Wales' Hadleigh Parkes in action with England's Joe Launchbury and Ben Moon during the Six Nations Championship at Principality Stadium, Cardiff. Image Credit: Reuters

London: Once again, Warren Gatland got it right when it really mattered.

The New Zealander will be standing down as Wales coach after the World Cup after 12 years in charge and has ensured they will miss him massively.

His influence before, during and even after Saturday’s memorable 21-13 victory over England was immense and once again the adoring Welsh public are dreaming of a Grand Slam — his third — to send him on his way.

Wales had spluttered through their opening two games — a dramatic comeback win in Paris and a scruffy victory over Italy where he admitted he made too many changes.

Conversely England had looked imperious in blowing away defending champions Ireland and France and arrived in Cardiff seeking a sixth successive Six Nations win over their old rivals.

Gatland, however, learnt valuable lessons from those England wins and set up his defence accordingly.

His team probably tried to force the game too much early on and paid the price as England’s enormously impressive and aggressive defence forced errors and helped them forge a 10-3 halftime lead.

But England’s kicking game had been largely nullified by Wales’s brilliant back three and the rest of the team’s ability to put more pressure on England’s halfbacks.

More tactical tweaks at half-time smothered and eventually nullified England’s attacking threat while the hosts grew in confidence.

Gatland then played his masterstroke by sending on fly-half Dan Biggar for the last 20 minutes.

Like his coach, Biggar thrives on the big occasion and duly delivered a cameo for the ages, helping to set up the late tries for Cory Hill and, with a perfectly-placed spiralling kick to the corner, Josh Adams, that won the match.

“The work we had done on our aerial game, knowing how much they were going to kick, I thought we were outstanding in the air,” Gatland said after his team had claimed a national record 12th successive win.

“I thought we were smart tactically.

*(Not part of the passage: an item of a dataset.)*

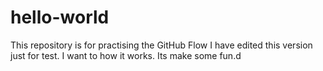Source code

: # hello-world
This repository is for practising the GitHub Flow
I have edited this version just for test. I want to how it works. Its make some fun.d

They didn’t expect us to come with a pick-and-go strategy in the 22 and that definitely caught them out.”

That is some achievement in the modern game, where every team has an army of analysts, with Eddie Jones possibly the most diligent researcher of all.

No amount of video footage, however, can help with the emotional challenge of such an occasion.

The longer the game went on the louder the home crowd got and the more England were being backed into a corner. Even Owen Farrell, the coolest of heads and most consistent of operators, was making errors and was powerless to halt the momentum swing.

Gatland probably had the best of the prematch jousting with Jones too, his comments about Kyle Sinckler being a potential flashpoint proving somewhat accurate.

The abrasive prop was a devastating tackling machine but also gave away several penalties, leading to a warning from the referee and his immediate substitution by Jones.

After the game too Gatland did not let up, effectively dismissing England as chokers.

“I look back on England in the last few years. When it’s really mattered, I’ve questioned whether they can win these big games,” he said referring to the team’s 2015 World Cup meeting and 2013 title decider which both went Wales’s way.